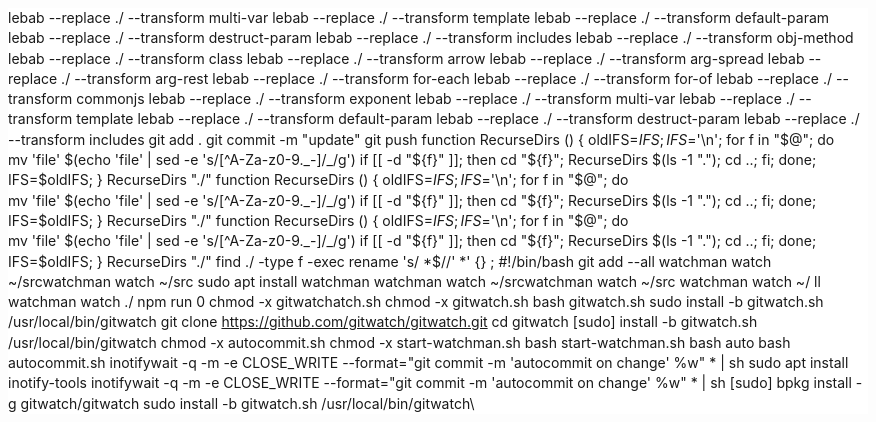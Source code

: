 lebab --replace ./ --transform multi-var
lebab --replace ./ --transform template
lebab --replace ./ --transform default-param
lebab --replace ./ --transform  destruct-param 
lebab --replace ./ --transform includes
lebab --replace ./ --transform obj-method
lebab --replace ./ --transform class
lebab --replace ./ --transform arrow
lebab --replace ./ --transform arg-spread
lebab --replace ./ --transform arg-rest
lebab --replace ./ --transform for-each
lebab --replace ./ --transform for-of
lebab --replace ./ --transform commonjs 
lebab --replace ./ --transform exponent
lebab --replace ./ --transform multi-var
lebab --replace ./ --transform template
lebab --replace ./ --transform default-param
lebab --replace ./ --transform  destruct-param 
lebab --replace ./ --transform includes
git add .
git commit -m "update"
git push 
function RecurseDirs () {     oldIFS=$IFS;     IFS=$'\n';     for f in "$@";     do   
mv 'file' $(echo 'file' | sed -e 's/[^A-Za-z0-9._-]/_/g')              if [[ -d "${f}" ]]; then             cd "${f}";             RecurseDirs $(ls -1 ".");             cd ..;         fi;     done;     IFS=$oldIFS; }
RecurseDirs "./"
function RecurseDirs () {     oldIFS=$IFS;     IFS=$'\n';     for f in "$@";     do   
mv 'file' $(echo 'file' | sed -e 's/[^A-Za-z0-9._-]/_/g')              if [[ -d "${f}" ]]; then             cd "${f}";             RecurseDirs $(ls -1 ".");             cd ..;         fi;     done;     IFS=$oldIFS; }
RecurseDirs "./"
function RecurseDirs () {     oldIFS=$IFS;     IFS=$'\n';     for f in "$@";     do   
mv 'file' $(echo 'file' | sed -e 's/[^A-Za-z0-9._-]/_/g')              if [[ -d "${f}" ]]; then             cd "${f}";             RecurseDirs $(ls -1 ".");             cd ..;         fi;     done;     IFS=$oldIFS; }
RecurseDirs "./"
find ./ -type f -exec rename  's/ *$//' *' {} \;
#!/bin/bash
git add --all
watchman watch ~/srcwatchman watch ~/src
sudo apt install watchman
watchman watch ~/srcwatchman watch ~/src
watchman watch ~/
ll
watchman watch ./
npm run 0
chmod -x gitwatchatch.sh
chmod -x gitwatch.sh
bash gitwatch.sh
sudo install -b gitwatch.sh /usr/local/bin/gitwatch
git clone https://github.com/gitwatch/gitwatch.git
cd gitwatch
[sudo] install -b gitwatch.sh /usr/local/bin/gitwatch
chmod -x autocommit.sh 
chmod -x start-watchman.sh 
bash start-watchman.sh 
bash auto
bash autocommit.sh 
inotifywait -q -m -e CLOSE_WRITE --format="git commit -m 'autocommit on change' %w" * | sh
sudo apt install inotify-tools
inotifywait -q -m -e CLOSE_WRITE --format="git commit -m 'autocommit on change' %w" * | sh
[sudo] bpkg install -g gitwatch/gitwatch
sudo  install -b gitwatch.sh /usr/local/bin/gitwatch\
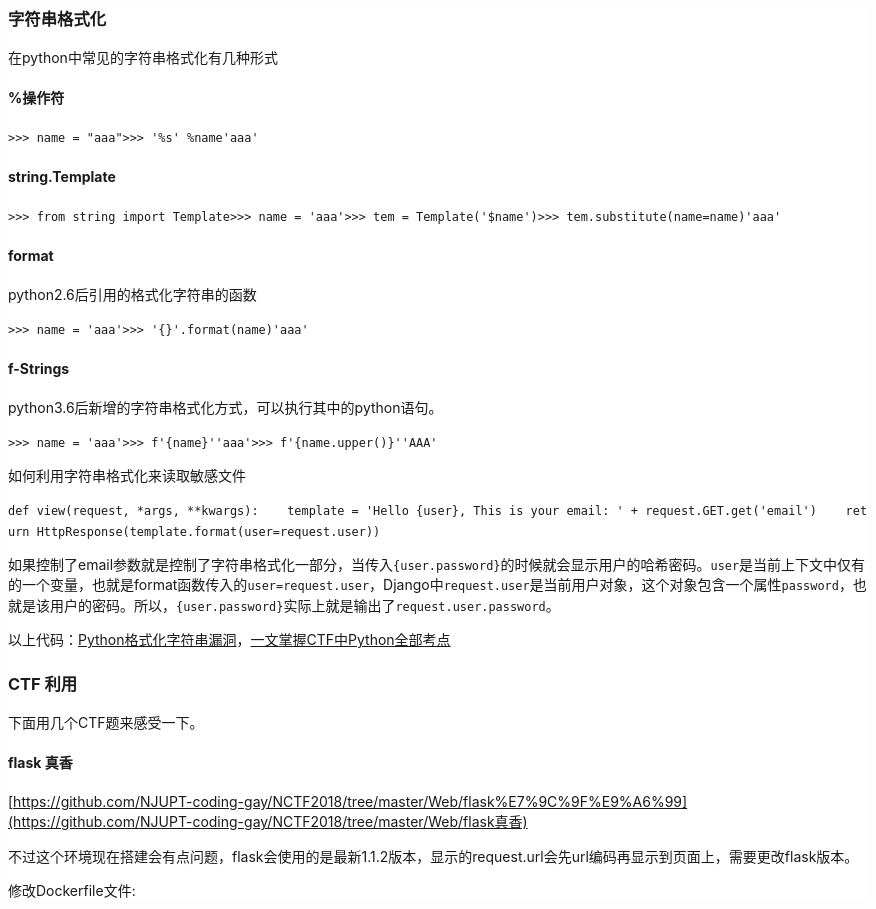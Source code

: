 ### 字符串格式化

在python中常见的字符串格式化有几种形式

#### %操作符

```none
>>> name = "aaa">>> '%s' %name'aaa'
```

#### string.Template

```none
>>> from string import Template>>> name = 'aaa'>>> tem = Template('$name')>>> tem.substitute(name=name)'aaa'
```

#### format

python2.6后引用的格式化字符串的函数

```none
>>> name = 'aaa'>>> '{}'.format(name)'aaa'
```

#### f-Strings

python3.6后新增的字符串格式化方式，可以执行其中的python语句。

```none
>>> name = 'aaa'>>> f'{name}''aaa'>>> f'{name.upper()}''AAA'
```

如何利用字符串格式化来读取敏感文件

```none
def view(request, *args, **kwargs):    template = 'Hello {user}, This is your email: ' + request.GET.get('email')    return HttpResponse(template.format(user=request.user))
```

如果控制了email参数就是控制了字符串格式化一部分，当传入`{user.password}`的时候就会显示用户的哈希密码。`user`是当前上下文中仅有的一个变量，也就是format函数传入的`user=request.user`，Django中`request.user`是当前用户对象，这个对象包含一个属性`password`，也就是该用户的密码。所以，`{user.password}`实际上就是输出了`request.user.password`。

以上代码：[Python格式化字符串漏洞](https://xz.aliyun.com/t/288)，[一文掌握CTF中Python全部考点](https://mp.weixin.qq.com/s/Lj4nCz0hag-AKQF_s79fQw)

### CTF 利用

下面用几个CTF题来感受一下。

#### flask 真香

[https://github.com/NJUPT-coding-gay/NCTF2018/tree/master/Web/flask%E7%9C%9F%E9%A6%99](https://github.com/NJUPT-coding-gay/NCTF2018/tree/master/Web/flask真香)

不过这个环境现在搭建会有点问题，flask会使用的是最新1.1.2版本，显示的request.url会先url编码再显示到页面上，需要更改flask版本。

修改Dockerfile文件:
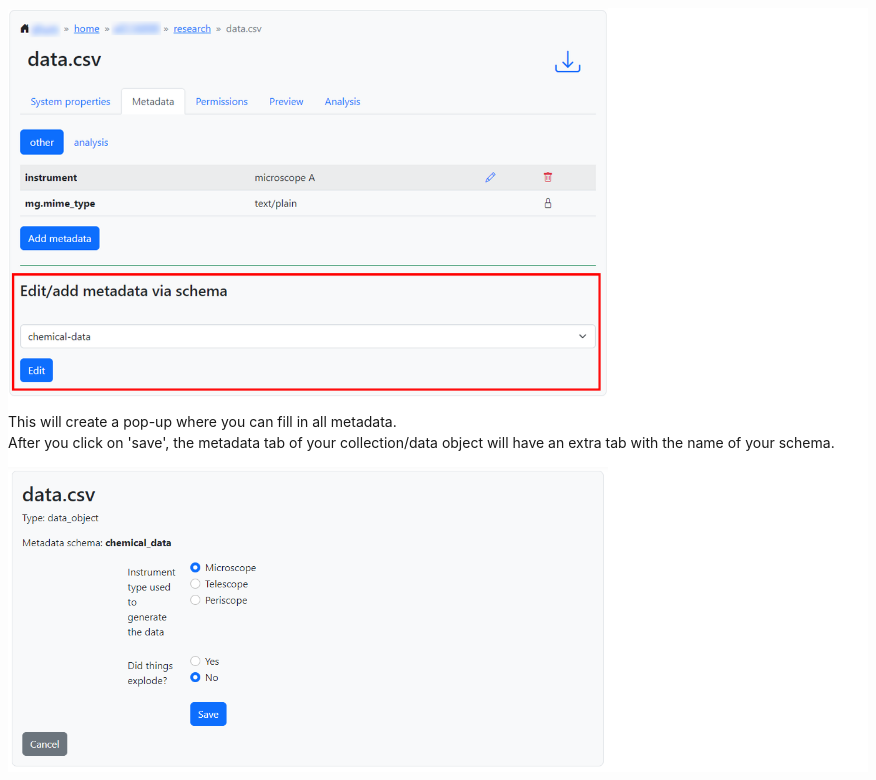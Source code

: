 <img align="center" src="img/mango_portal_apply_schema_1.png" width="600px">   

This will create a pop-up where you can fill in all metadata.  
After you click on 'save', the metadata tab of your collection/data object will have an extra tab with the name of your schema. 

<img align="center" src="img/mango_portal_apply_schema_2.png" width="600px">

━━━━━━━━━━━━━━━━━━━━━━━━━━━━━━

Goal of the exercise:
Retrieve each line of the data in which the word "chmod" can be found.

Answer section:
chmod -x gitwatchatch.sh
chmod -x gitwatch.sh
chmod -x autocommit.sh 
chmod -x start-watchman.sh 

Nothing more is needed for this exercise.